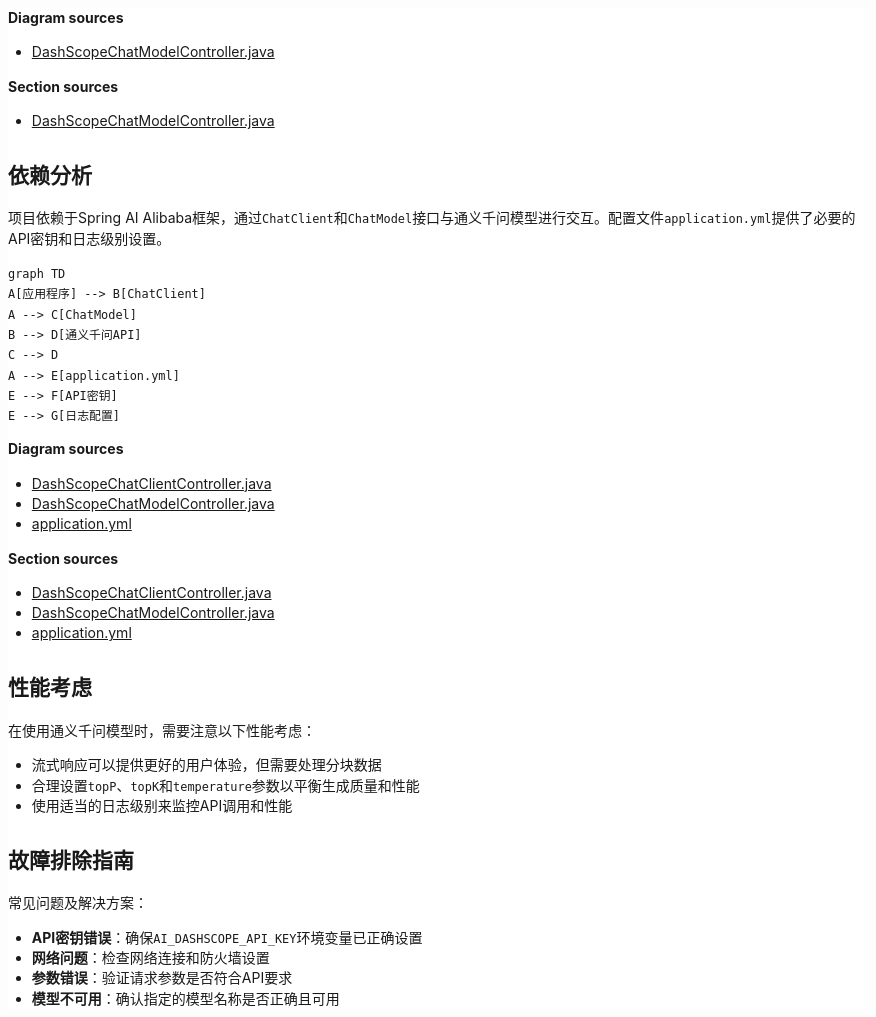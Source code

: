 **Diagram sources**
- [DashScopeChatModelController.java](file://spring-ai-alibaba-chat-example/dashscope-chat/src/main/java/com/alibaba/cloud/ai/example/chat/dashscope/controller/DashScopeChatModelController.java#L1-L206)

**Section sources**
- [DashScopeChatModelController.java](file://spring-ai-alibaba-chat-example/dashscope-chat/src/main/java/com/alibaba/cloud/ai/example/chat/dashscope/controller/DashScopeChatModelController.java#L1-L206)

## 依赖分析
项目依赖于Spring AI Alibaba框架，通过`ChatClient`和`ChatModel`接口与通义千问模型进行交互。配置文件`application.yml`提供了必要的API密钥和日志级别设置。

```mermaid
graph TD
A[应用程序] --> B[ChatClient]
A --> C[ChatModel]
B --> D[通义千问API]
C --> D
A --> E[application.yml]
E --> F[API密钥]
E --> G[日志配置]
```

**Diagram sources**
- [DashScopeChatClientController.java](file://spring-ai-alibaba-chat-example/dashscope-chat/src/main/java/com/alibaba/cloud/ai/example/chat/dashscope/controller/DashScopeChatClientController.java#L1-L167)
- [DashScopeChatModelController.java](file://spring-ai-alibaba-chat-example/dashscope-chat/src/main/java/com/alibaba/cloud/ai/example/chat/dashscope/controller/DashScopeChatModelController.java#L1-L206)
- [application.yml](file://spring-ai-alibaba-chat-example/dashscope-chat/src/main/resources/application.yml#L1-L18)

**Section sources**
- [DashScopeChatClientController.java](file://spring-ai-alibaba-chat-example/dashscope-chat/src/main/java/com/alibaba/cloud/ai/example/chat/dashscope/controller/DashScopeChatClientController.java#L1-L167)
- [DashScopeChatModelController.java](file://spring-ai-alibaba-chat-example/dashscope-chat/src/main/java/com/alibaba/cloud/ai/example/chat/dashscope/controller/DashScopeChatModelController.java#L1-L206)
- [application.yml](file://spring-ai-alibaba-chat-example/dashscope-chat/src/main/resources/application.yml#L1-L18)

## 性能考虑
在使用通义千问模型时，需要注意以下性能考虑：
- 流式响应可以提供更好的用户体验，但需要处理分块数据
- 合理设置`topP`、`topK`和`temperature`参数以平衡生成质量和性能
- 使用适当的日志级别来监控API调用和性能

## 故障排除指南
常见问题及解决方案：
- **API密钥错误**：确保`AI_DASHSCOPE_API_KEY`环境变量已正确设置
- **网络问题**：检查网络连接和防火墙设置
- **参数错误**：验证请求参数是否符合API要求
- **模型不可用**：确认指定的模型名称是否正确且可用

##############################

* _About this exercise_:
The entries above, every one of them, should be retyped exactly, with no pictures carried over.

* _Exercise answer_:
Source code

: **Diagram sources**
- [DashScopeChatModelController.java](file://spring-ai-alibaba-chat-example/dashscope-chat/src/main/java/com/alibaba/cloud/ai/example/chat/dashscope/controller/DashScopeChatModelController.java#L1-L206)

**Section sources**
- [DashScopeChatModelController.java](file://spring-ai-alibaba-chat-example/dashscope-chat/src/main/java/com/alibaba/cloud/ai/example/chat/dashscope/controller/DashScopeChatModelController.java#L1-L206)

## 依赖分析
项目依赖于Spring AI Alibaba框架，通过`ChatClient`和`ChatModel`接口与通义千问模型进行交互。配置文件`application.yml`提供了必要的API密钥和日志级别设置。

```mermaid
graph TD
A[应用程序] --> B[ChatClient]
A --> C[ChatModel]
B --> D[通义千问API]
C --> D
A --> E[application.yml]
E --> F[API密钥]
E --> G[日志配置]
```

**Diagram sources**
- [DashScopeChatClientController.java](file://spring-ai-alibaba-chat-example/dashscope-chat/src/main/java/com/alibaba/cloud/ai/example/chat/dashscope/controller/DashScopeChatClientController.java#L1-L167)
- [DashScopeChatModelController.java](file://spring-ai-alibaba-chat-example/dashscope-chat/src/main/java/com/alibaba/cloud/ai/example/chat/dashscope/controller/DashScopeChatModelController.java#L1-L206)
- [application.yml](file://spring-ai-alibaba-chat-example/dashscope-chat/src/main/resources/application.yml#L1-L18)

**Section sources**
- [DashScopeChatClientController.java](file://spring-ai-alibaba-chat-example/dashscope-chat/src/main/java/com/alibaba/cloud/ai/example/chat/dashscope/controller/DashScopeChatClientController.java#L1-L167)
- [DashScopeChatModelController.java](file://spring-ai-alibaba-chat-example/dashscope-chat/src/main/java/com/alibaba/cloud/ai/example/chat/dashscope/controller/DashScopeChatModelController.java#L1-L206)
- [application.yml](file://spring-ai-alibaba-chat-example/dashscope-chat/src/main/resources/application.yml#L1-L18)

## 性能考虑
在使用通义千问模型时，需要注意以下性能考虑：
- 流式响应可以提供更好的用户体验，但需要处理分块数据
- 合理设置`topP`、`topK`和`temperature`参数以平衡生成质量和性能
- 使用适当的日志级别来监控API调用和性能

## 故障排除指南
常见问题及解决方案：
- **API密钥错误**：确保`AI_DASHSCOPE_API_KEY`环境变量已正确设置
- **网络问题**：检查网络连接和防火墙设置
- **参数错误**：验证请求参数是否符合API要求
- **模型不可用**：确认指定的模型名称是否正确且可用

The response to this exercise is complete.